When it comes to ERP, all things are not created equal. Just as there is no one size fits all, there is no price that fits all. But by understanding the respective merits and value of all aspects of a solution, it’s easier to pinpoint the right one within a price range which is appropriate for your particular organisation.
ERP costs can vary immensely, but are influenced specifically by a number of factors to include:
Not only do lots of additional features increase cost, they can also increase risk by impacting the system’s ability to scale.
While more licences = more cost, the emergence of cloud can mitigate this burden by offering different models, therefore it is important to explore all options.
There’s no escaping the fact that data centres are costly, so it’s important to consider their merits versus a hosted model where up front hardware costs are absorbed by the provider.
While training is expensive, by its very nature, it’s important. The good news is that systems are becoming increasingly intuitive, reducing reliance on skills and training, and in turn minimising risk.
Ensuring the right functionality for your specific business is arguably the most important aspect of ERP. You can’t manufacture a drone if your processes are designed to process pigs for example. Investment in this area is crucial as the smooth running of your business lives or dies by it.

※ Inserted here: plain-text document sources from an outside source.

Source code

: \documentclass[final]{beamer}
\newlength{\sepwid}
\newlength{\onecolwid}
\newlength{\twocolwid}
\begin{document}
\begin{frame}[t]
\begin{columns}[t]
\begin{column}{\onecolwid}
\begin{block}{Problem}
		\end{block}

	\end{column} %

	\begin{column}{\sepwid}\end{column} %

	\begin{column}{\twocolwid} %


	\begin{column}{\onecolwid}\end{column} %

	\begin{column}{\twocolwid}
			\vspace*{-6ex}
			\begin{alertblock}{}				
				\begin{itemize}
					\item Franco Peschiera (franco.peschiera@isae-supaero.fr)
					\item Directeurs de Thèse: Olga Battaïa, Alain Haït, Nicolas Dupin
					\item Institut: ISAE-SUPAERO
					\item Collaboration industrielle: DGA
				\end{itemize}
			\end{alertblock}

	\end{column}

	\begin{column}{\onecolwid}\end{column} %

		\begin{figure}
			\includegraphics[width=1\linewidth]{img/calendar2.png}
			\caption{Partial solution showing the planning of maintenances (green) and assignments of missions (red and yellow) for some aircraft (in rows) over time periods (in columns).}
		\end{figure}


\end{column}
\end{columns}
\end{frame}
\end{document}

While cloud clearly wins when it comes to TCO, and on-premise ERP typically commands the higher costs as a result of the associated hardware and licencing, it isn’t always cost effective to rip out on-premise and replace with a cloud platform. Often, spending time working with a partner to unlock functionality and add certain capabilities can be more cost effective, in the short term at least.
Crucially, the way in which systems are paid for varies substantially also. Once, high up-front investment in hardware and a perpetual licence was the only way to access the capabilities necessary. Now, greater flexibility means that a whole host of options prevail, from platform-as-a-service, and software-as-a-service to multi-tenant cloud which is consumed as a service.

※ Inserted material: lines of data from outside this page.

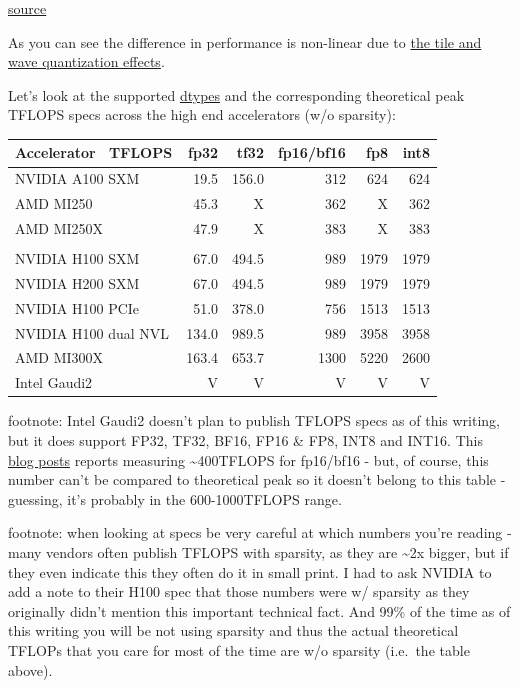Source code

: \documentclass[
]{report}
\begin{document}
\href{https://developer.nvidia.com/blog/cuda-11-features-revealed/}{source}

As you can see the difference in performance is non-linear due to
\href{../../training/performance\#tile-and-wave-quantization}{the tile
and wave quantization effects}.

Let's look at the supported \href{../../training/dtype.md}{dtypes} and
the corresponding theoretical peak TFLOPS specs across the high end
accelerators (w/o sparsity):

\begin{longtable}[]{@{}lrrrrr@{}}
\toprule\noalign{}
Accelerator ~TFLOPS & fp32 & tf32 & fp16/bf16 & fp8 & int8 \\
\midrule\noalign{}
\endhead
\bottomrule\noalign{}
\endlastfoot
NVIDIA A100 SXM & 19.5 & 156.0 & 312 & 624 & 624 \\
AMD MI250 & 45.3 & X & 362 & X & 362 \\
AMD MI250X & 47.9 & X & 383 & X & 383 \\
& & & & & \\
NVIDIA H100 SXM & 67.0 & 494.5 & 989 & 1979 & 1979 \\
NVIDIA H200 SXM & 67.0 & 494.5 & 989 & 1979 & 1979 \\
NVIDIA H100 PCIe & 51.0 & 378.0 & 756 & 1513 & 1513 \\
NVIDIA H100 dual NVL & 134.0 & 989.5 & 989 & 3958 & 3958 \\
AMD MI300X & 163.4 & 653.7 & 1300 & 5220 & 2600 \\
Intel Gaudi2 & V & V & V & V & V \\
\end{longtable}

footnote: Intel Gaudi2 doesn't plan to publish TFLOPS specs as of this
writing, but it does support FP32, TF32, BF16, FP16 \& FP8, INT8 and
INT16. This
\href{https://www.databricks.com/blog/llm-training-and-inference-intel-gaudi2-ai-accelerators}{blog
posts} reports measuring \textasciitilde400TFLOPS for fp16/bf16 - but,
of course, this number can't be compared to theoretical peak so it
doesn't belong to this table - guessing, it's probably in the
600-1000TFLOPS range.

footnote: when looking at specs be very careful at which numbers you're
reading - many vendors often publish TFLOPS with sparsity, as they are
\textasciitilde2x bigger, but if they even indicate this they often do
it in small print. I had to ask NVIDIA to add a note to their H100 spec
that those numbers were w/ sparsity as they originally didn't mention
this important technical fact. And 99\% of the time as of this writing
you will be not using sparsity and thus the actual theoretical TFLOPs
that you care for most of the time are w/o sparsity (i.e.~the table
above).
\end{document}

When it comes to the true cost of ERP, perhaps a better question to ask is around value. In the same way that it is wasteful to invest in a minibus to drive one person to an office twice a week, it’s important to ensure that you’re paying only for the capabilities and functionality that you need.

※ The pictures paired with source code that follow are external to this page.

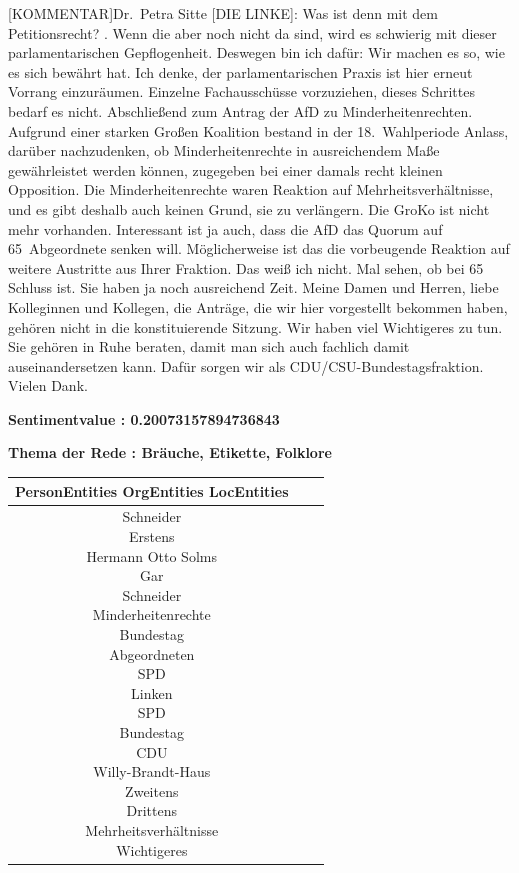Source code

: \documentclass[a4paper,11pt]{article}
\begin{document}
[KOMMENTAR]Dr. Petra Sitte [DIE LINKE]: Was ist denn mit dem Petitionsrecht?
. Wenn die aber noch nicht da sind, wird es schwierig mit dieser parlamentarischen Gepflogenheit. Deswegen bin ich dafür: Wir machen es so, wie es sich bewährt hat. Ich denke, der parlamentarischen Praxis ist hier erneut Vorrang einzuräumen. Einzelne Fachausschüsse vorzuziehen, dieses Schrittes bedarf es nicht. Abschließend zum Antrag der AfD zu Minderheitenrechten. Aufgrund einer starken Großen Koalition bestand in der 18. Wahlperiode Anlass, darüber nachzudenken, ob Minderheitenrechte in ausreichendem Maße gewährleistet werden können, zugegeben bei einer damals recht kleinen Opposition. Die Minderheitenrechte waren Reaktion auf Mehrheitsverhältnisse, und es gibt deshalb auch keinen Grund, sie zu verlängern. Die ­GroKo ist nicht mehr vorhanden. Interessant ist ja auch, dass die AfD das Quorum auf 65 Abgeordnete senken will. Möglicherweise ist das die vorbeugende Reaktion auf weitere Austritte aus Ihrer Fraktion. Das weiß ich nicht. Mal sehen, ob bei 65 Schluss ist. Sie haben ja noch ausreichend Zeit. Meine Damen und Herren, liebe Kolleginnen und Kollegen, die Anträge, die wir hier vorgestellt bekommen haben, gehören nicht in die konstituierende Sitzung. Wir haben viel Wichtigeres zu tun. Sie gehören in Ruhe beraten, damit man sich auch fachlich damit auseinandersetzen kann. Dafür sorgen wir als CDU/CSU-Bundestagsfraktion. Vielen Dank.

\textbf{Sentimentvalue : 0.20073157894736843}

\textbf{Thema der Rede : Bräuche, Etikette, Folklore}
\vspace*{1cm}

\begin{table}[ht]
\centering
\begin{tabular}{||c | c | c||}
\hline
PersonEntities  OrgEntities  LocEntities \\ 

\hline\hline
\makecell{Schneider \\
Erstens \\
Hermann Otto Solms \\
Gar \\
Schneider \\
Minderheitenrechte \\
} 
\makecell{Bundestag \\
Abgeordneten \\
SPD \\
Linken \\
SPD \\
Bundestag \\
CDU \\
} 
\makecell{Willy-Brandt-Haus \\
Zweitens \\
Drittens \\
Mehrheitsverhältnisse \\
Wichtigeres \\
}\\
\hline
\end{tabular}
\end{table}
\clearpage
\end{document}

Of course, it’s important to have an eye on the future, as needs can change, but buying a system which is all things to all people on a grand scale is pointless if you are, say, a traditional bakery with plans to expand into the gluten free market, or a bike manufacturer looking to launch a range of products for agriculture.
As the old adage goes, you get what you pay for, and technology is no exception. While ERP, by its very nature, is hugely valuable, therefore comes at a cost, modern platforms promise a much more predictable and proportionate investment than those of previous generations.
Flexibility is key, and through working with a specialist partner who understands both the software industry and market sector you operate within, the pricing models and options can be fully explored to find once which delivers the greatest value at the most reasonable investment point.
By honing specific requirements, and creating a robust business case with dedicated value and benefits, the cost of ERP not only becomes proportionate, but can be viewed by the business as a value add rather than a cost centre.